You need to configure each and every feature and plugin of JIRA to make it work for you. Every software development team does not require this much configuration. Rather, they are looking for a tool that is easy and quick to get started with. The customization and configuration of JIRA modules become cumbersome for a growing development team.
JIRA has an agile board for the active sprints on which you can stick tasks and stories. However, there is no way to visualize all requirements of a project at a single place. You need to click on all tasks and stories to read the details. Personally, I like the visualization of requirements in the ReQtest tool where you can see all requirements at one place and group them together into folders as needed.
On the other hand, in JIRA, you might easily lose tracks of stories in the backlog and active sprints. There is no way to filter out the tasks which have a pending response from the customer/client. You need a separate person, a project manager, who is responsible for keeping track of all tasks and moving them into backlog or the active sprint board.
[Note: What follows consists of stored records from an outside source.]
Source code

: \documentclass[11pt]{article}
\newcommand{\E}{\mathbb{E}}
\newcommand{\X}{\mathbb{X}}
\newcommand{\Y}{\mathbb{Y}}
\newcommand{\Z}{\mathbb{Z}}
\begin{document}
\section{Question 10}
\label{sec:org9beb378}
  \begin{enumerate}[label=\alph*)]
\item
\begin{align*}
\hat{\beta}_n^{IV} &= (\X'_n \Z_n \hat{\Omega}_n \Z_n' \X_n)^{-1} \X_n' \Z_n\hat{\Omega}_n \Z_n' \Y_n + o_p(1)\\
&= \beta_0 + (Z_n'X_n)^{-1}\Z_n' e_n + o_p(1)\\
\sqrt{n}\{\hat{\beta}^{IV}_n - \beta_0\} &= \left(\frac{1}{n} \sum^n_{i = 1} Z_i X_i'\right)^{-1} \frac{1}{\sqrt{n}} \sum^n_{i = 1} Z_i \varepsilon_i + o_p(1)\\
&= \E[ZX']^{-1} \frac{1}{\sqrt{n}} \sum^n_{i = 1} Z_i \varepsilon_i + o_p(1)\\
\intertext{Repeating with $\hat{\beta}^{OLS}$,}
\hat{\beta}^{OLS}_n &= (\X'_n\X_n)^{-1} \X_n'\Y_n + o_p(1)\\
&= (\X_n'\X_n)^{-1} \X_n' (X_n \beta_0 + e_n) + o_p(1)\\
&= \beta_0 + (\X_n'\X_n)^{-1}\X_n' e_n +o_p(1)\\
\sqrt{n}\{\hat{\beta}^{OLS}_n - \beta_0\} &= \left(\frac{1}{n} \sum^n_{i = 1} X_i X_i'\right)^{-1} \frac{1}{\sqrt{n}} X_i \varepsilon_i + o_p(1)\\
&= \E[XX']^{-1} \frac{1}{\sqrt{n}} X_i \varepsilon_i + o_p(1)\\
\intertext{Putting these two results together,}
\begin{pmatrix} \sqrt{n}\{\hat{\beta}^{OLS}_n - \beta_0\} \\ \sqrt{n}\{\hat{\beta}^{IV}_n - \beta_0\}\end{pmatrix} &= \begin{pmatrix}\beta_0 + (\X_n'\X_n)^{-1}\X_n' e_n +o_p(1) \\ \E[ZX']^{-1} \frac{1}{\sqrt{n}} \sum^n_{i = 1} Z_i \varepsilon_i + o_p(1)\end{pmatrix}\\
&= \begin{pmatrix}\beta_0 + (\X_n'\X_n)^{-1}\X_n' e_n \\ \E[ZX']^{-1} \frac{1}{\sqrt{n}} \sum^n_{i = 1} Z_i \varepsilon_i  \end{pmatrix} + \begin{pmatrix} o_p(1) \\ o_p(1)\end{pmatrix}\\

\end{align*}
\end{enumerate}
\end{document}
For a growing development team, you may or may not have a project manager. Generally, a growing team has fewer people with more workload so they might easily loose the track of tasks to do in JIRA.
We have researched out the following project management tools as an alternative to JIRA for your team. Let’s take a brief look at each one of them:
Just like its name, Breeze gives you a breath of fresh air by offering a minimalistic design in comparison to an overly complex JIRA tool. Breeze tool was created with the idea of simplicity in mind. It is an easy to use project management tool with minimal features to fulfill the requirements of a growing development team. Its simple interface makes it easier for everyone on the team to get started – including the business people, accountants, marketers, project managers, designers, and developers.
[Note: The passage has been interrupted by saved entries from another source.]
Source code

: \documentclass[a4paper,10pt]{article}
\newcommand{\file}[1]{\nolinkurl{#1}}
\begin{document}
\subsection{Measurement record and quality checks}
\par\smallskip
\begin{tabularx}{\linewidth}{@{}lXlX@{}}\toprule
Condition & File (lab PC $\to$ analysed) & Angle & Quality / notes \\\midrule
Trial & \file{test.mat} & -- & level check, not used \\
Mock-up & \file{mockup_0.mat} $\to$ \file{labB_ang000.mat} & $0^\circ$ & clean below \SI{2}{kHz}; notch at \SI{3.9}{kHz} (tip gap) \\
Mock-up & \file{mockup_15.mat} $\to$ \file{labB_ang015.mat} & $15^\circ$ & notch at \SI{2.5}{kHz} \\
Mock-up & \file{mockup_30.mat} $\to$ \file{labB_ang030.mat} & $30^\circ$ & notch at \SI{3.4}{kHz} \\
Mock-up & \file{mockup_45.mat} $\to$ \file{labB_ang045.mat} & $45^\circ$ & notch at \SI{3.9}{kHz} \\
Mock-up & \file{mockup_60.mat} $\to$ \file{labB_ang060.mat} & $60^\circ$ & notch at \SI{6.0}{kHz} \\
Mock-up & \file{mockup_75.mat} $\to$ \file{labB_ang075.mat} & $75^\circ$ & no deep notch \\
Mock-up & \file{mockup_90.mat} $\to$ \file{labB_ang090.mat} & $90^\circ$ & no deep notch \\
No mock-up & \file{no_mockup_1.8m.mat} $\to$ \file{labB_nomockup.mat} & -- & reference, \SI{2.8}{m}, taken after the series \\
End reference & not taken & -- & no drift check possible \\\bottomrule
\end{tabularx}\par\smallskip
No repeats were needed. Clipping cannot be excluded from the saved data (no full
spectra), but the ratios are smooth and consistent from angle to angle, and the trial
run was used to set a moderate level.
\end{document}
You can quickly get started with Breeze. It is only a matter of minutes to create projects, boards and invite people to the project. Like many other task management software, Breeze organizes tasks in different columns. Use filtering to filter out the information you need. You can easily drag and drop your tasks from one list to another. Breeze allows you to create a to-do list under a specific task. You can collaborate with your team members on tasks using comments.
Now, you must be wondering about the time management and resource management features of the Breeze. There is a timer against every task which can be used to log actual effort invested in a task. You can also assign tasks to resources/people in your team. View team assignments in the calendar to get a clearer insight of project planned and actual progress.
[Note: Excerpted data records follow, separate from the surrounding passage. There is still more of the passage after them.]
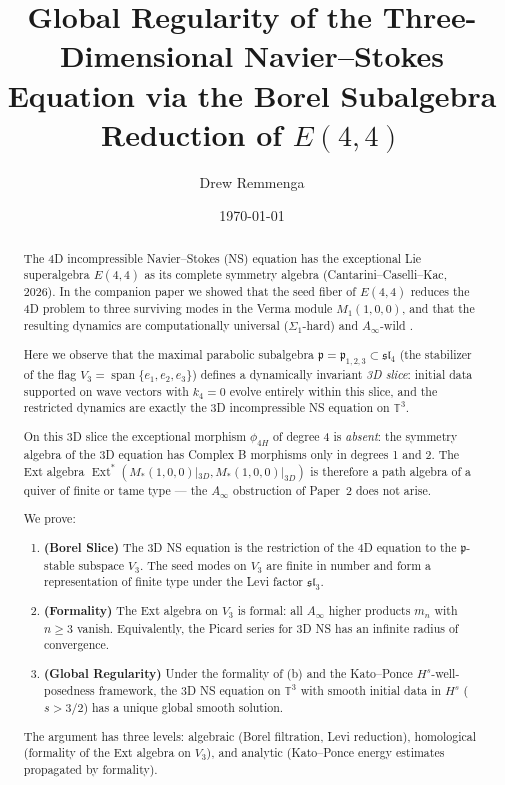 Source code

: \documentclass[reqno,10pt]{amsart}
\theoremstyle{plain}
\theoremstyle{definition}
\def\Ext{\operatorname{Ext}}
\def\slN{{\mathfrak{sl}}_4}
\def\sliii{{\mathfrak{sl}}_3}
\def\gE{E(4,4)}
\def\pfrak{\mathfrak{p}}
\begin{document}
\title{Global Regularity of the Three-Dimensional Navier--Stokes Equation
       via the Borel Subalgebra Reduction of $E(4,4)$}

\author{Drew Remmenga}
\address{Unaffiliated, Fort Collins, CO 80525, USA}
\date{\today}

\begin{abstract}
The 4D incompressible Navier--Stokes (NS) equation has the exceptional Lie
superalgebra $\gE$ as its complete symmetry algebra (Cantarini--Caselli--Kac,
2026).  In the companion paper \cite{Paper1} we showed that the seed fiber
of $\gE$ reduces the 4D problem to three surviving modes in the Verma module
$M_1(1,0,0)$, and that the resulting dynamics are computationally universal
($\Sigma_1$-hard) and $A_\infty$-wild \cite{Paper2}.

Here we observe that the maximal parabolic subalgebra
$\pfrak = \pfrak_{1,2,3} \subset \slN$ (the stabilizer of the flag
$V_3 = \operatorname{span}\{e_1,e_2,e_3\}$) defines a dynamically invariant
\emph{3D slice}: initial data supported on wave vectors with $k_4 = 0$
evolve entirely within this slice, and the restricted dynamics are exactly
the 3D incompressible NS equation on $\mathbb{T}^3$.

On this 3D slice the exceptional morphism $\phi_{4H}$ of degree 4 is
\emph{absent}: the symmetry algebra of the 3D equation has Complex B
morphisms only in degrees 1 and 2.  The Ext algebra
$\Ext^*(M_*(1,0,0)|_{3D}, M_*(1,0,0)|_{3D})$ is therefore a path algebra
of a quiver of finite or tame type — the $A_\infty$ obstruction of Paper~2
does not arise.

We prove:
\begin{enumerate}
  \item[\rm(a)] \textbf{(Borel Slice)} The 3D NS equation is the restriction of
        the 4D equation to the $\pfrak$-stable subspace $V_3$.
        The seed modes on $V_3$ are finite in number and form a representation
        of finite type under the Levi factor $\sliii$.
  \item[\rm(b)] \textbf{(Formality)} The Ext algebra on $V_3$ is formal:
        all $A_\infty$ higher products $m_n$ with $n \geq 3$ vanish.
        Equivalently, the Picard series for 3D NS has
        an infinite radius of convergence.
  \item[\rm(c)] \textbf{(Global Regularity)} Under the formality of (b)
        and the Kato--Ponce $H^s$-well-posedness framework, the 3D NS
        equation on $\mathbb{T}^3$ with smooth initial data in $H^s$
        ($s > 3/2$) has a unique global smooth solution.
\end{enumerate}

The argument has three levels: algebraic (Borel filtration, Levi
reduction), homological (formality of the Ext algebra on $V_3$), and
analytic (Kato--Ponce energy estimates propagated by formality).
\end{abstract}
\end{document}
The best thing about Breeze is its mobile version of the website. This means that you can go quickly take an overview to see what is happening in your projects, on the go. Breeze has native mobile apps for iOS and Android to make your lives easier.
Assembla is a good alternative to JIRA for a growing dev team. It is a project management software that allows the software teams to manage tasks by collaborating with each other through tickets.
Assembla is a customizable software. By default, Assembla is set up for agile development. JIRA derives its power from four main components. The first is task management and issue tracking components. A Kanban board is used to stick the tickets. These tickets can be dragged and dropped into different columns as the team progresses. You can also switch to a simple list view. You can create sub-tasks and log your hours against a ticket. Development teams can also set milestones for the project to control and track the progress.
The second component is the version control which includes Subversion, Git, and Perforce.